1956

Le gouvernement obtient de l’Assemblée Nationale, le 12 mars 1956, tous partis politiques confondus (y compris les communistes), les pouvoirs spéciaux permettant de réglementer sans débat au Parlement. Le rappel des classes prévu en août est décidé. Tous les jeunes gens nés d’ avril 1931 à août 1933 sont concernés. Le décret est effectivement signé le 11 avril 1956 au lendemain de la mort de 25 soldats dans les Nementchas et de 7 autres en Oranais.

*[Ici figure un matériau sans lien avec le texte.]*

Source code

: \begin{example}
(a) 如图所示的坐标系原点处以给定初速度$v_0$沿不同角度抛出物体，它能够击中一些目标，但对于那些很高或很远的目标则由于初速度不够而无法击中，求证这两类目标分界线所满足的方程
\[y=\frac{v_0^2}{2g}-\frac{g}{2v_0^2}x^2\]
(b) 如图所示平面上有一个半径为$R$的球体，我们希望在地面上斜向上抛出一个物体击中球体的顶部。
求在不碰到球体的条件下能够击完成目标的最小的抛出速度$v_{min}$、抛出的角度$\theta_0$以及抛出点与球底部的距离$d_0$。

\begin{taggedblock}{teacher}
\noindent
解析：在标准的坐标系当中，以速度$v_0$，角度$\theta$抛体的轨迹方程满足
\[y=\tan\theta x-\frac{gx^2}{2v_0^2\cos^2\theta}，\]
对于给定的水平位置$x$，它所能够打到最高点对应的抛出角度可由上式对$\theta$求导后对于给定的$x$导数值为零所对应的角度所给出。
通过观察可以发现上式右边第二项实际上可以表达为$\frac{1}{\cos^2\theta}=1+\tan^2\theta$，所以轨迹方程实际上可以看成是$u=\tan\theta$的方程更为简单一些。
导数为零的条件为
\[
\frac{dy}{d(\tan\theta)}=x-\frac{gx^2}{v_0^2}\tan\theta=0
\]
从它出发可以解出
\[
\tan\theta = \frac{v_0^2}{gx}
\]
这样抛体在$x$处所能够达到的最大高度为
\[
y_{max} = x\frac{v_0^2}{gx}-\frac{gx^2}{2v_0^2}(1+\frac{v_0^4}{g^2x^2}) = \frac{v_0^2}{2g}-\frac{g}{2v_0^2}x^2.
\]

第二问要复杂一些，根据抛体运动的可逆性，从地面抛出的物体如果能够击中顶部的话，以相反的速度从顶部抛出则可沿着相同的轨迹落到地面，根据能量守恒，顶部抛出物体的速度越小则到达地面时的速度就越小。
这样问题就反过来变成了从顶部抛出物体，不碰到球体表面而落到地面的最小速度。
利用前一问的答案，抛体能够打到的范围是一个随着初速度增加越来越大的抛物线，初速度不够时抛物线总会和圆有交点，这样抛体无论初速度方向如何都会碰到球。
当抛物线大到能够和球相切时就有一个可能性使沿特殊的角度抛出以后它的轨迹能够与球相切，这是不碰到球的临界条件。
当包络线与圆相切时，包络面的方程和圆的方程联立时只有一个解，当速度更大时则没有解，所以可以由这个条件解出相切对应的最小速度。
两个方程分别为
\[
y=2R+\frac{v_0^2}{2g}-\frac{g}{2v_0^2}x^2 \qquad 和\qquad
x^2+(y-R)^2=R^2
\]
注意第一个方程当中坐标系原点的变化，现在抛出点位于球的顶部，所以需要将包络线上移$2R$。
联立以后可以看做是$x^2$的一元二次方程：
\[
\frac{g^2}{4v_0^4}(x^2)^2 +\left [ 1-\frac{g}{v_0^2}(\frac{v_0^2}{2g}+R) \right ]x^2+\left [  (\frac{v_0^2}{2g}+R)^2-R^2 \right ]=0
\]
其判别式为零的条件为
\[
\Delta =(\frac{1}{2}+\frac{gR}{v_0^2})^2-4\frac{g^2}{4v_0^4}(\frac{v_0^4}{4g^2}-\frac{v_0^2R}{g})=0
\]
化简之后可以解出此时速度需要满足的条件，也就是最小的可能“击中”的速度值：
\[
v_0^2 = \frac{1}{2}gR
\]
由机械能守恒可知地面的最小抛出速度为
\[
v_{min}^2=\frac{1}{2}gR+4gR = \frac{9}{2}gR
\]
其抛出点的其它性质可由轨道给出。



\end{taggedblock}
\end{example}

Ce rappel ne va pas sans créer des problèmes dans la population métropolitaine. Dès que les premières feuilles de route arrivent chez les intéressés, le mécontentement est général. Dès les premiers convois, des grèves éclatent à Rouen, à Saint-Nazaire (20 blessés). Des manifestations se déroulent dans les gares de rassemblement, à Metz au départ du 94e Régiment d’Infanterie, à Lézignan, à Paris, à Rouen (2 jours d'émeute contenus par 300 C.R.S.), à Dreux pour le départ des rappelés des dépôts d’Évreux, Chartres et Vernon, à Avignon, à Fréjus, à Montpellier, à Grenoble, à Bar le Duc, à Dijon, au Mans (10 blessés). Des familles se couchent sur les voies pour empêcher le départ des trains. Les C.R.S. et les gendarmes mobiles interviennent. Les rappelés tirant sur le signal d’alarme arrêtent les trains en rase campagne. Il faut des heures pour parcourir quelques kilomètres. Ces rappelés qui ont quitté le service actif depuis plusieurs mois (jusqu'à deux ans pour certains), parfois chargés de famille, avec les soucis de la vie quotidienne, quittent femme et enfants pour rejoindre des locaux où rien n’est prêt. A Rouen, la caserne Richepanse qui les accueille est en ruines. Des mesures sont cependant rapidement mises en place : prise en compte des difficultés sur le plan fiscal, instauration de la franchise postale, amélioration de la solde. Ces manifestations dont la presse fait un large écho ne concernent en réalité souvent peu de monde, quelques dizaines de personnes tout au plus, au mieux quelques centaines.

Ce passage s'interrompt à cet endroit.